## REQUIREMENT
Reproduce nothing but the lines from the one containing "for a **finance" to the end of the records below, each exactly as written.

## DATA UNDER STUDY
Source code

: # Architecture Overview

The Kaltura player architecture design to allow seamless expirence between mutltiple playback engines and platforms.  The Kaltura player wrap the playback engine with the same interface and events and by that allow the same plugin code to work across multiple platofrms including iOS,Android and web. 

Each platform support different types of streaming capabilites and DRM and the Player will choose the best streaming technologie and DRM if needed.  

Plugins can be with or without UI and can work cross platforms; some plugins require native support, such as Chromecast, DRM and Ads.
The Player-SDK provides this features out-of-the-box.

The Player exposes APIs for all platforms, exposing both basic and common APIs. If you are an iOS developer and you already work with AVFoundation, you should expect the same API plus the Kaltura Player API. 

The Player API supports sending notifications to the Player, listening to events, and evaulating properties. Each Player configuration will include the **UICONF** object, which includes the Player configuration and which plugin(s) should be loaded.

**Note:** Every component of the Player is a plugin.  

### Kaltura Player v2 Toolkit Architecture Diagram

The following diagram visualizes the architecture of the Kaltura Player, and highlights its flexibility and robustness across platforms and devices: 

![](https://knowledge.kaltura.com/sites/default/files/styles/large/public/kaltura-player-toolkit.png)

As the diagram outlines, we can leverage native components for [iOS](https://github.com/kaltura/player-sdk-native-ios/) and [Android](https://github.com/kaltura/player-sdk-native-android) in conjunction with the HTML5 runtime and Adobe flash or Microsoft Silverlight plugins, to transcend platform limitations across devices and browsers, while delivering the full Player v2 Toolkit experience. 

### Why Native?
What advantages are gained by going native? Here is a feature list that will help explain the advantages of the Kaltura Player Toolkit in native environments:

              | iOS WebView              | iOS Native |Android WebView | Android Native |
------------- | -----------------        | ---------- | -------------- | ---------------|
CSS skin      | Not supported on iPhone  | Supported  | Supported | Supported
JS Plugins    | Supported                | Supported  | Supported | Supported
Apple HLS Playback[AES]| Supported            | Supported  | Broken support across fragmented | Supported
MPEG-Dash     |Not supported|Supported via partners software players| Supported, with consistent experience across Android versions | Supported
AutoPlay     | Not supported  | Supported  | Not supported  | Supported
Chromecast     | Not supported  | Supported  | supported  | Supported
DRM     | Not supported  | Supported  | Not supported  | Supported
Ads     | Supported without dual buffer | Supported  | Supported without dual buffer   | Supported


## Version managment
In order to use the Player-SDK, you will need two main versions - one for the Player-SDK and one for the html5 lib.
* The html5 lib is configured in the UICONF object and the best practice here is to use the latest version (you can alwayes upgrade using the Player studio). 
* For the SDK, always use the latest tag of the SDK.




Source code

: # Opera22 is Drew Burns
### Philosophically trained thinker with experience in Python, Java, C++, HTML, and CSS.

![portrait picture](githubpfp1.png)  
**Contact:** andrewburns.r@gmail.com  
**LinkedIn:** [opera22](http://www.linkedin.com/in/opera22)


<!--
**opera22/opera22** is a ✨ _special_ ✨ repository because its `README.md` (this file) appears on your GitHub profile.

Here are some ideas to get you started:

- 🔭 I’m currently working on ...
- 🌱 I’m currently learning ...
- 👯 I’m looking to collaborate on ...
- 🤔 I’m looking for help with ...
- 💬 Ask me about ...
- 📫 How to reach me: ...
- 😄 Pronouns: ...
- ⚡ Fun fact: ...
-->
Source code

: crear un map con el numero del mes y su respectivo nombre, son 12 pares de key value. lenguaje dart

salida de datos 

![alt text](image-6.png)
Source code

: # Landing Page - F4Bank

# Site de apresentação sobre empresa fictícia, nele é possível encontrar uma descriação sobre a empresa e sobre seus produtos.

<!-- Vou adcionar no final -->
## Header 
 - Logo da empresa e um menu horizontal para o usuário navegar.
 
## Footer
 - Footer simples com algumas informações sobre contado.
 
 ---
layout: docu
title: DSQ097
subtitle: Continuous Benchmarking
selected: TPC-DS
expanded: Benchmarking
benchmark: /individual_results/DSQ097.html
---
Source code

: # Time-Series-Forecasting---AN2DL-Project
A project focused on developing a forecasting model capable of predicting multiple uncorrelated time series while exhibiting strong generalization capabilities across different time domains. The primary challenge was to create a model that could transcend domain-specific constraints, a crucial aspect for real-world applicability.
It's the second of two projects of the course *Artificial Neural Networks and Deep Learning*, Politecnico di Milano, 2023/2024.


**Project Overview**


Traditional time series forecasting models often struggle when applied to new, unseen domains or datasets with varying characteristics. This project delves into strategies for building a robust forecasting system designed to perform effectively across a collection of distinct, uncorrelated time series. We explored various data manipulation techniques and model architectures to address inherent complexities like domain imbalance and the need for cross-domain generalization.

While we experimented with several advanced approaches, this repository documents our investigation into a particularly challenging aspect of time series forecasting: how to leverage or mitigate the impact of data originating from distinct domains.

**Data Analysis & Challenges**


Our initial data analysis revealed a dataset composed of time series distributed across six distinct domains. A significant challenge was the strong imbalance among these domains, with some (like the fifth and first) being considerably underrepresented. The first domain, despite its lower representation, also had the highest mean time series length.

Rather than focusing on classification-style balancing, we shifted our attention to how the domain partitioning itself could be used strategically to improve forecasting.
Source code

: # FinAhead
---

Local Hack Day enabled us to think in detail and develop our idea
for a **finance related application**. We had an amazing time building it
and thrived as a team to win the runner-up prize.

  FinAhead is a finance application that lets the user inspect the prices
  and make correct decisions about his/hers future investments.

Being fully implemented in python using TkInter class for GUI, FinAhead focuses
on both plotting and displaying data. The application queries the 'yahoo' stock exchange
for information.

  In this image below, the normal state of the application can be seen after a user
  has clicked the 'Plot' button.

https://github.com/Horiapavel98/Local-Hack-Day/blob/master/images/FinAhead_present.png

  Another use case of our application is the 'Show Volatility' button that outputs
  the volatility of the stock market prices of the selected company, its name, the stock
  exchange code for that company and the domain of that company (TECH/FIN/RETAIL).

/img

## RESULT OF THIS TASK
for a **finance related application**. We had an amazing time building it
and thrived as a team to win the runner-up prize.

  FinAhead is a finance application that lets the user inspect the prices
  and make correct decisions about his/hers future investments.

Being fully implemented in python using TkInter class for GUI, FinAhead focuses
on both plotting and displaying data. The application queries the 'yahoo' stock exchange
for information.

  In this image below, the normal state of the application can be seen after a user
  has clicked the 'Plot' button.

https://github.com/Horiapavel98/Local-Hack-Day/blob/master/images/FinAhead_present.png

  Another use case of our application is the 'Show Volatility' button that outputs
  the volatility of the stock market prices of the selected company, its name, the stock
  exchange code for that company and the domain of that company (TECH/FIN/RETAIL).

/img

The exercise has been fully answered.